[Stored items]

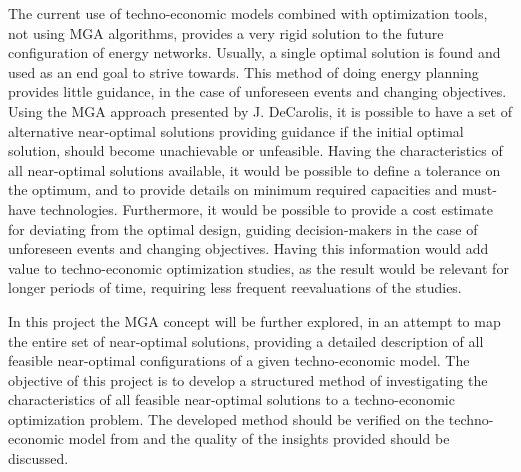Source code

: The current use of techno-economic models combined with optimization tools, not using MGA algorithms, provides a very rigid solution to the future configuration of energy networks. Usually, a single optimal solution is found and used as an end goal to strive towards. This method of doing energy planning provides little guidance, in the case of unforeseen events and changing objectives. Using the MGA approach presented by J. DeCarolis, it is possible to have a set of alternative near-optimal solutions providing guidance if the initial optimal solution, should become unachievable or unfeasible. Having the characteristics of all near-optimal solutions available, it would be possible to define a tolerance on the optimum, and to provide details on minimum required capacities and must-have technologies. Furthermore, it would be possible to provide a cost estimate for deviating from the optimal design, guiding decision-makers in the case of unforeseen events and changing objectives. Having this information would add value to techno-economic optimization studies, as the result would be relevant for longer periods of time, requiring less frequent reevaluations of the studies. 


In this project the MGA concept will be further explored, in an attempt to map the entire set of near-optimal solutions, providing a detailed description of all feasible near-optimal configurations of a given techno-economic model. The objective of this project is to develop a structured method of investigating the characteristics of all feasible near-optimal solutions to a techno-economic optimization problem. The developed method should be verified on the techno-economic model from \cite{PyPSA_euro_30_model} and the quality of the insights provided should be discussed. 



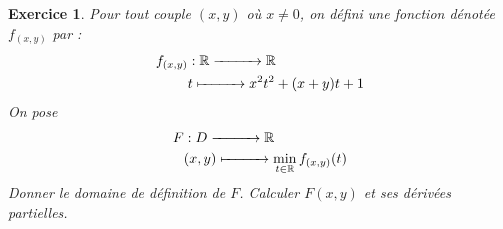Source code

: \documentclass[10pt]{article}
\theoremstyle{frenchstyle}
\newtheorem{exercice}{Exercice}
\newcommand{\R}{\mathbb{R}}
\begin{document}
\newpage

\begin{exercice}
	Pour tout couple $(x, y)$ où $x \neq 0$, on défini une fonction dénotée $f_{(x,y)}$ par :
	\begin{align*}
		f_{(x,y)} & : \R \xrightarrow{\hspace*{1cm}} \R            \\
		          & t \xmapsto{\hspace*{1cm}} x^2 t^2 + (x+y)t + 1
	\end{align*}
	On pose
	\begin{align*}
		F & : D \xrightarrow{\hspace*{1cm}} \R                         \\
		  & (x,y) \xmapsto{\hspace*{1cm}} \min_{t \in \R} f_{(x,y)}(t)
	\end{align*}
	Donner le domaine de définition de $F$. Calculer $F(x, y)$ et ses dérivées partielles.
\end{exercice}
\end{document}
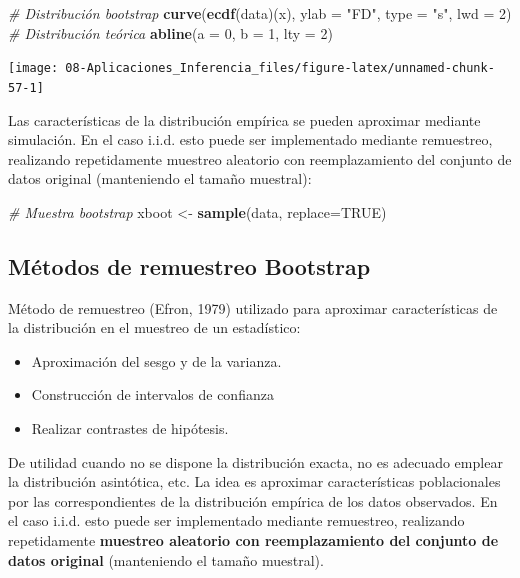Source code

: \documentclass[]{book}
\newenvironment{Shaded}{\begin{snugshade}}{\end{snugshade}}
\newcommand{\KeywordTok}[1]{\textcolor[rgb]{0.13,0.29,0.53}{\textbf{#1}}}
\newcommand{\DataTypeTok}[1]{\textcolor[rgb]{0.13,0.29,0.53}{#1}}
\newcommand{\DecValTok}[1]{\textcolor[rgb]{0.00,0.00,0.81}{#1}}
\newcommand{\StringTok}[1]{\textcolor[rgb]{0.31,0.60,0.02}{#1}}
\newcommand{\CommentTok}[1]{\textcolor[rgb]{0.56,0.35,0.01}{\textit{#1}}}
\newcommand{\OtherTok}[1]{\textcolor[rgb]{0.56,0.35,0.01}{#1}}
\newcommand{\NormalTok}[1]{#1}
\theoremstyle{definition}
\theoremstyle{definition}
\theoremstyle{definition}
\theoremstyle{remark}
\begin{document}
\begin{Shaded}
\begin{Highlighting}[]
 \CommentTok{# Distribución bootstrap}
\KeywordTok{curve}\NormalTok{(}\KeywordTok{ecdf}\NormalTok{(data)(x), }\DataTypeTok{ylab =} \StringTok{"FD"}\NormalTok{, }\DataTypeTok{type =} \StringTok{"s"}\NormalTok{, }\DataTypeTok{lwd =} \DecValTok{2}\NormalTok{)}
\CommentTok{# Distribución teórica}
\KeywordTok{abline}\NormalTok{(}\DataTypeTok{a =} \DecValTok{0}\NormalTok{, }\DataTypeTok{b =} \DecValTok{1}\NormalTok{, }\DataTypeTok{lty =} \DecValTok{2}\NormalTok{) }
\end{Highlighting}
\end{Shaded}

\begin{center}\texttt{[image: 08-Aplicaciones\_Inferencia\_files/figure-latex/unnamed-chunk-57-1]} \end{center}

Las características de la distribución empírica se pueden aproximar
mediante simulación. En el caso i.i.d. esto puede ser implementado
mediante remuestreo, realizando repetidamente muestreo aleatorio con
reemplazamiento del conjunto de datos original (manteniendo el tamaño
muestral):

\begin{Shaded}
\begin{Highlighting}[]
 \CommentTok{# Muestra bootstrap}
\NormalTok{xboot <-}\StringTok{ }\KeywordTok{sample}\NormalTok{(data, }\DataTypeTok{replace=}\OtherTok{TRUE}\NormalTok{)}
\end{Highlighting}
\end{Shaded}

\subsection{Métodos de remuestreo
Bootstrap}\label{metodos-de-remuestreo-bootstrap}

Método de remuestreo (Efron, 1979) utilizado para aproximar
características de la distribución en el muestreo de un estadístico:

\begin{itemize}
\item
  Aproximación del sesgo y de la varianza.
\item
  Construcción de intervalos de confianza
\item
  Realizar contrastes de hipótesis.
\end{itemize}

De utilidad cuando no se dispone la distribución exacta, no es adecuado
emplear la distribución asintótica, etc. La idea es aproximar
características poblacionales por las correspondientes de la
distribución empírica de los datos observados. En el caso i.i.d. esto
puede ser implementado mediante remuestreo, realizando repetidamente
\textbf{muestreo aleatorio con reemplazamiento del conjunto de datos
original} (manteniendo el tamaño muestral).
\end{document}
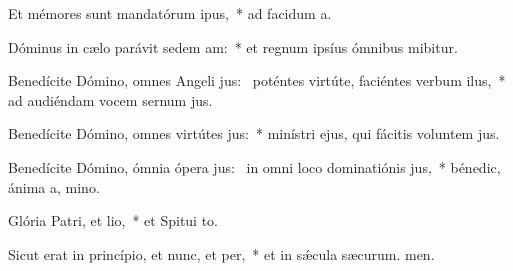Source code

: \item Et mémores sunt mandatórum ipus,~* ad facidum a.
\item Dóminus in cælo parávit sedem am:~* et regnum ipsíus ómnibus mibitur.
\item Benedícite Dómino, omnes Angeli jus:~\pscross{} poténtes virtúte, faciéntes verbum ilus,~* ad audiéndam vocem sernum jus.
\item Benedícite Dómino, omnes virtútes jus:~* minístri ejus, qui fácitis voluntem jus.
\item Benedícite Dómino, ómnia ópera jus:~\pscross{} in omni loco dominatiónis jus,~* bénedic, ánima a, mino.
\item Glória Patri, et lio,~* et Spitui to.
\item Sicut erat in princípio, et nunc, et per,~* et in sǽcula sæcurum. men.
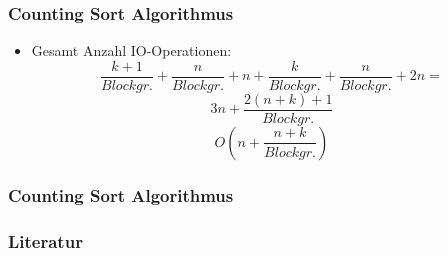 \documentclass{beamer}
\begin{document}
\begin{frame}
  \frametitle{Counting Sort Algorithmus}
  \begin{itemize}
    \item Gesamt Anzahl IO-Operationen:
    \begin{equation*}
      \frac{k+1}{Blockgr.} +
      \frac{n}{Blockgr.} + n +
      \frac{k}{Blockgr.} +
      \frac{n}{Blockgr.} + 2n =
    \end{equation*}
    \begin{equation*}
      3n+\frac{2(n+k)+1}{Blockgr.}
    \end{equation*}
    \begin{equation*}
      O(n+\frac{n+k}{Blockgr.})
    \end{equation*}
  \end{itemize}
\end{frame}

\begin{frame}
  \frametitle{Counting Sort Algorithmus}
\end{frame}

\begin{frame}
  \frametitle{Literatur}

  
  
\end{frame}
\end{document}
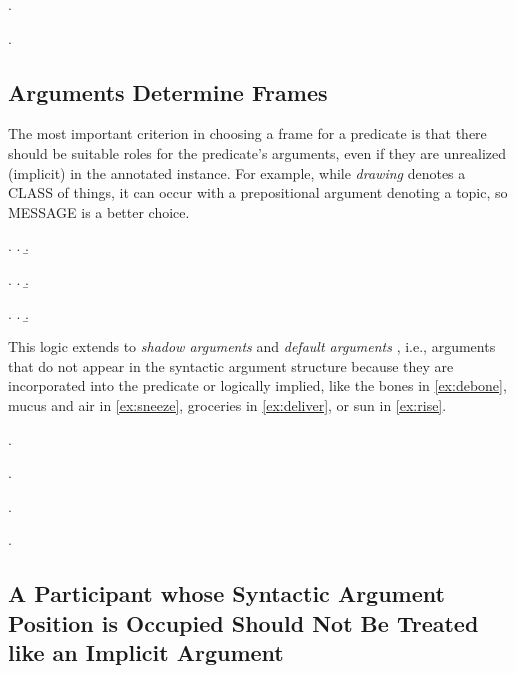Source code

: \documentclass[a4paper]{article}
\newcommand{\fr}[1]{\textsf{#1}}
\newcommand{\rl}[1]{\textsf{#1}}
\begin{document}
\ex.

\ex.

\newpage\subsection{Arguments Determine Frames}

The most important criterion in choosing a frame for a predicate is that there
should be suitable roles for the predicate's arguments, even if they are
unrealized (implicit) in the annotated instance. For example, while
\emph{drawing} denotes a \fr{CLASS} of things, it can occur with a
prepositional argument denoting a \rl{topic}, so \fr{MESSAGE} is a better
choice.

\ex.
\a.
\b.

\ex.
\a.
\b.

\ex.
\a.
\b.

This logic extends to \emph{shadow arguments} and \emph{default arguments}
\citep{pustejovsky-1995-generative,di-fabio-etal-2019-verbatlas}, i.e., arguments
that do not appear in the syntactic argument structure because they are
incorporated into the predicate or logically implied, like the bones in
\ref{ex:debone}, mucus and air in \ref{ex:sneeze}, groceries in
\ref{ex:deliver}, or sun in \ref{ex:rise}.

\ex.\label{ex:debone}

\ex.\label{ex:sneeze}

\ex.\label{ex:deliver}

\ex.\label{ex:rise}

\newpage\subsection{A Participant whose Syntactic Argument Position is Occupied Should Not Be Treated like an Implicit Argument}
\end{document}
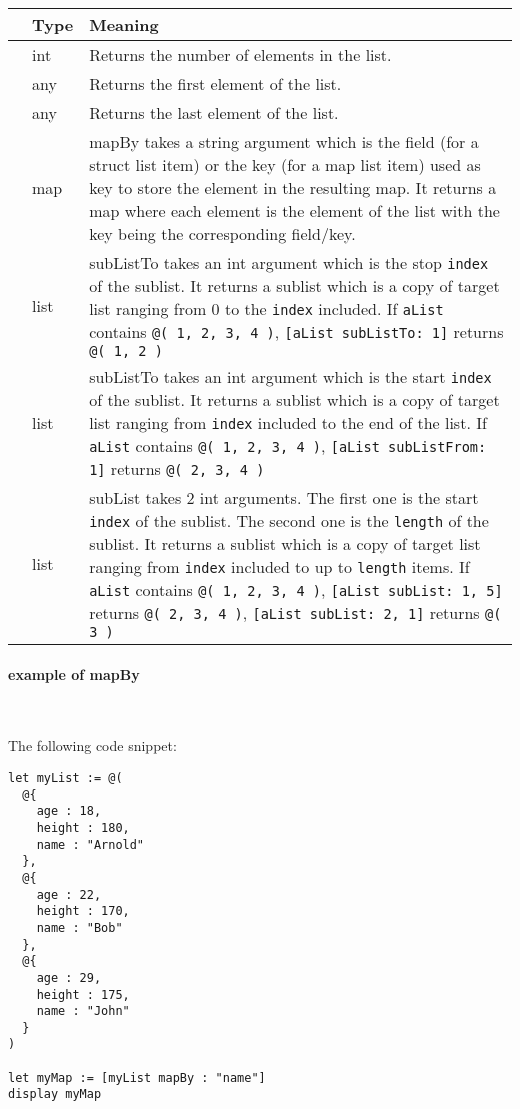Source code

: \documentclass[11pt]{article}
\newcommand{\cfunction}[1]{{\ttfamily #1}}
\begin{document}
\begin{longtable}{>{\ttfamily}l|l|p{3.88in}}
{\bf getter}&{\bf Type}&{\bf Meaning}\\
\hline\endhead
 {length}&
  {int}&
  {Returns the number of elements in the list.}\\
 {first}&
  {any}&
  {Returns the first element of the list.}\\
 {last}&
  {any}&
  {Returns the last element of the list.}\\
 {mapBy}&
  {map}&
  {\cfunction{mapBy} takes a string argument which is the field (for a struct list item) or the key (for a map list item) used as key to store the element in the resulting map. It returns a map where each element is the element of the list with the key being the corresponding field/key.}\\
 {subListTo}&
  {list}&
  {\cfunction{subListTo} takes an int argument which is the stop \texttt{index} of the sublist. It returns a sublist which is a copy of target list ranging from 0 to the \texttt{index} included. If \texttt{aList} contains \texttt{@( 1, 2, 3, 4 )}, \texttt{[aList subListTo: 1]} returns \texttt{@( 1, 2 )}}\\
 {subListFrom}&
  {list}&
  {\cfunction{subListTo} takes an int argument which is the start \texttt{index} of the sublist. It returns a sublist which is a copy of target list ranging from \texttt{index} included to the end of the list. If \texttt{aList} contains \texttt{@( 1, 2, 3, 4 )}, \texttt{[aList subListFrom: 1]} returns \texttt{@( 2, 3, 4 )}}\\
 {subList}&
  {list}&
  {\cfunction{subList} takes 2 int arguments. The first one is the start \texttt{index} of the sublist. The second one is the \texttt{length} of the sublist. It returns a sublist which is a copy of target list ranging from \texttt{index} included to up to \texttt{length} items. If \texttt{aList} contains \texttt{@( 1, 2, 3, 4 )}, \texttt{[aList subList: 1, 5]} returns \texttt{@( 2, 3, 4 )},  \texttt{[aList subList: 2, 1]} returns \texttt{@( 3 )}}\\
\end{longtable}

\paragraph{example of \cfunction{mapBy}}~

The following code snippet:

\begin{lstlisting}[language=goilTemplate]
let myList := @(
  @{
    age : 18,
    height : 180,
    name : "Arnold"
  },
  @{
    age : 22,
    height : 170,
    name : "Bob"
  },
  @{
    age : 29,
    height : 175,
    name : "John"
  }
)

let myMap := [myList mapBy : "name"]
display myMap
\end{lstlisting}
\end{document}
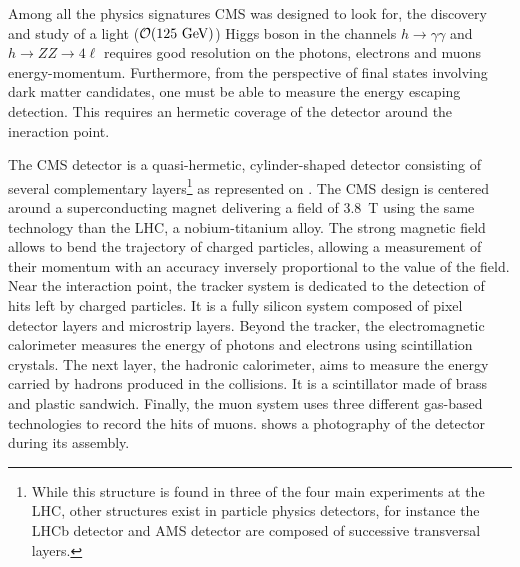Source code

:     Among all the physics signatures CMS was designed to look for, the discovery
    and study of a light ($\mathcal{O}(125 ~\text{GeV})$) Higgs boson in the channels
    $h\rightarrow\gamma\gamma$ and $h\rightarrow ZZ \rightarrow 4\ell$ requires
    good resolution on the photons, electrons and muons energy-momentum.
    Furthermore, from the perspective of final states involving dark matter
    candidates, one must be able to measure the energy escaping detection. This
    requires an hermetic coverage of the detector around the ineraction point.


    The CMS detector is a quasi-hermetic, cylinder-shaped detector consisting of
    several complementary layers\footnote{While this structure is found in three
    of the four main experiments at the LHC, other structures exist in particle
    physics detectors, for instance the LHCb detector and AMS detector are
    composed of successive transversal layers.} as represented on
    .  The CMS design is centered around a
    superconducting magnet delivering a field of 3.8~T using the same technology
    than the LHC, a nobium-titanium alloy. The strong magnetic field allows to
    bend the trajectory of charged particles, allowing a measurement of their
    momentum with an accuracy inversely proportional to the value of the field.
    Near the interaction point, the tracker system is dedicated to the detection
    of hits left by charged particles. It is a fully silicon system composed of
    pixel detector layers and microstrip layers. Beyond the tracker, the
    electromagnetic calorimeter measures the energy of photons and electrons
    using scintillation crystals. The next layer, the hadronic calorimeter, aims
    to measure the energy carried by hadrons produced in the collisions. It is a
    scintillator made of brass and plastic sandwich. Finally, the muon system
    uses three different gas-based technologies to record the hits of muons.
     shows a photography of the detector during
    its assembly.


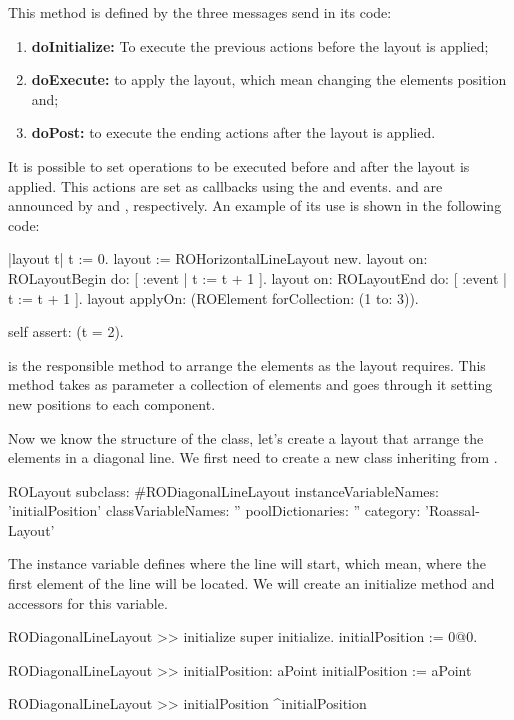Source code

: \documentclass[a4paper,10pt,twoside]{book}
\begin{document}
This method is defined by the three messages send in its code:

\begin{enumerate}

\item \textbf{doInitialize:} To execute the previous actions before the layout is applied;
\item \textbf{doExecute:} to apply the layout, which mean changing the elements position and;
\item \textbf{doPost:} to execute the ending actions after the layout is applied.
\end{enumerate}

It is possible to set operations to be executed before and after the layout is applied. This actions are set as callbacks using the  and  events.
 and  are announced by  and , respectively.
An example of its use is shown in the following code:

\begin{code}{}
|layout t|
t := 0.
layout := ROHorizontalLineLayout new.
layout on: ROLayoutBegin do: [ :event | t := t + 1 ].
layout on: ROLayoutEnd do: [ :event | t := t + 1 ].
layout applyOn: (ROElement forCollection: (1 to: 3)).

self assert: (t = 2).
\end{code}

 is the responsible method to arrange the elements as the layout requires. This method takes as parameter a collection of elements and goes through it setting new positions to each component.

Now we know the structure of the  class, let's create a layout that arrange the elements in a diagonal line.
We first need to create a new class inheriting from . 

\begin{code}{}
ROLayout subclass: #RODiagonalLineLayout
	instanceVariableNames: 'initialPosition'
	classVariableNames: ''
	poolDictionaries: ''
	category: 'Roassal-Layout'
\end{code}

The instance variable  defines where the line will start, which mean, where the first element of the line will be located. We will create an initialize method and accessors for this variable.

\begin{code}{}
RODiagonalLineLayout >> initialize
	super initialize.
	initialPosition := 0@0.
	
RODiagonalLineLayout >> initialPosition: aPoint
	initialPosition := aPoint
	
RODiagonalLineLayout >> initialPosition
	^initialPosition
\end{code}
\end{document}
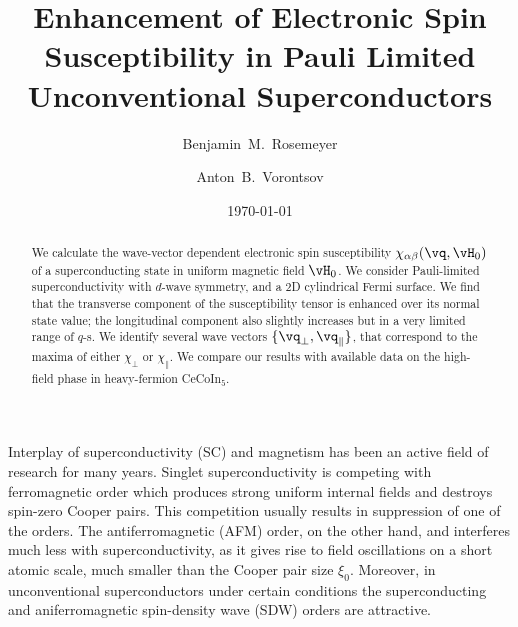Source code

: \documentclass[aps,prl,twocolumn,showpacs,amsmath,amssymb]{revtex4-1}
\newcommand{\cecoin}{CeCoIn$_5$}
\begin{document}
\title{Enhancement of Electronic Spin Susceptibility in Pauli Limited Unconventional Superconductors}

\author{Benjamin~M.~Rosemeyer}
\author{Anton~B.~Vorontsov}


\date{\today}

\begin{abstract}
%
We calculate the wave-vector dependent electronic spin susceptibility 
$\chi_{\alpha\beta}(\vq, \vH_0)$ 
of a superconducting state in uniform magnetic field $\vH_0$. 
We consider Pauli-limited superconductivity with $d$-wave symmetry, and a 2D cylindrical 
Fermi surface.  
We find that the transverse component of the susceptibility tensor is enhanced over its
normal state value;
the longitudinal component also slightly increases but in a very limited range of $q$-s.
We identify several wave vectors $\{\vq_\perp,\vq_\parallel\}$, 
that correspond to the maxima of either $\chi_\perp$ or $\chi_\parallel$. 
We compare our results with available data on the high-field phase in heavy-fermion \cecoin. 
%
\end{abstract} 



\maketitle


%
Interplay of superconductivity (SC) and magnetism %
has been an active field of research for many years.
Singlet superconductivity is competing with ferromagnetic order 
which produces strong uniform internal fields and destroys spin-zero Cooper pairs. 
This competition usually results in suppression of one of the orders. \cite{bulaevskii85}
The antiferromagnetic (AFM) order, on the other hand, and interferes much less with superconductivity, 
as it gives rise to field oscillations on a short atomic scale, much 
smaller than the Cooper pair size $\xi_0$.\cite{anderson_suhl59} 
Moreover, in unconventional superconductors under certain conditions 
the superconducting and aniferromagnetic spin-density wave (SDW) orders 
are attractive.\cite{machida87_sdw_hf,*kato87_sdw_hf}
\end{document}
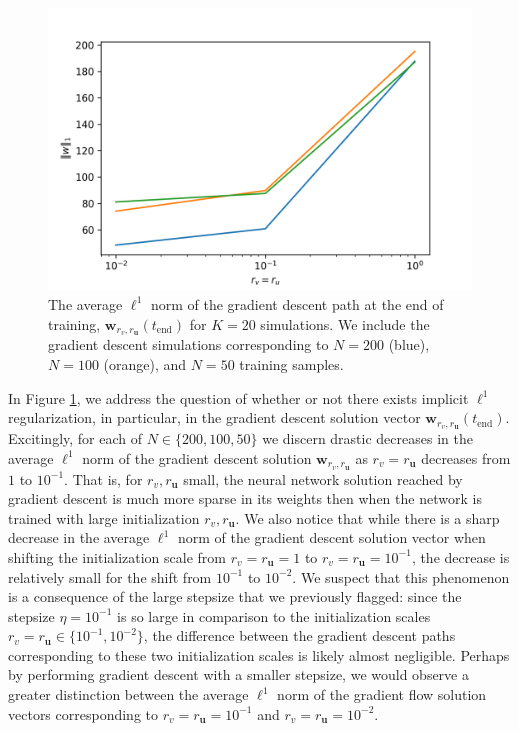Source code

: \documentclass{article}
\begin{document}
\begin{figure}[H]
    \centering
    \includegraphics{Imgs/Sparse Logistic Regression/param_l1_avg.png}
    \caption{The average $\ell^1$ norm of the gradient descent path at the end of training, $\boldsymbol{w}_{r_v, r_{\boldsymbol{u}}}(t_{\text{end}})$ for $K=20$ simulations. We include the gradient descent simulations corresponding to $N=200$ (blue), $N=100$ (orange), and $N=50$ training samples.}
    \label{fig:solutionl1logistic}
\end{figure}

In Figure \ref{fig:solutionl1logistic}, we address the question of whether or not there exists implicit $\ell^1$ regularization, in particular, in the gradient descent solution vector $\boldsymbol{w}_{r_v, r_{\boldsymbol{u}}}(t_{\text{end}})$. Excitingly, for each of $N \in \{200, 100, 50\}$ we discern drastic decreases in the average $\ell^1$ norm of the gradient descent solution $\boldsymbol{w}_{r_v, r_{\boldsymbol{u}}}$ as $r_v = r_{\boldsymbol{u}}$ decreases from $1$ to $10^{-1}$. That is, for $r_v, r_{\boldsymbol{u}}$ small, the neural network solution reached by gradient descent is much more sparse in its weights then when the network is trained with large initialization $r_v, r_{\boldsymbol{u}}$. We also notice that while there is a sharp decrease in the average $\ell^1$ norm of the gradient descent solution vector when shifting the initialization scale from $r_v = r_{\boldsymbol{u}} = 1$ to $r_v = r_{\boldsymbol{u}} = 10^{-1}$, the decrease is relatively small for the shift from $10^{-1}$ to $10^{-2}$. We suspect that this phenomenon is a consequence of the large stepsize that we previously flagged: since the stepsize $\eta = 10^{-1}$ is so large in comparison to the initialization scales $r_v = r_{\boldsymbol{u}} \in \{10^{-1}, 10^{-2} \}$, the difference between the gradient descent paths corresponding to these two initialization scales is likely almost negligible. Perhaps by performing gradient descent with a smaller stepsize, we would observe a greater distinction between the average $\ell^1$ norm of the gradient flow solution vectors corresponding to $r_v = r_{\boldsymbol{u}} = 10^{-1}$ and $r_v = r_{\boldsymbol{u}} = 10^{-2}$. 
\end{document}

# [The task]
Find each line in the records holding the string "exercice" and show it.

# [Output below]
\newtheorem{exercice}{Exercice}
\begin{exercice}
\end{exercice}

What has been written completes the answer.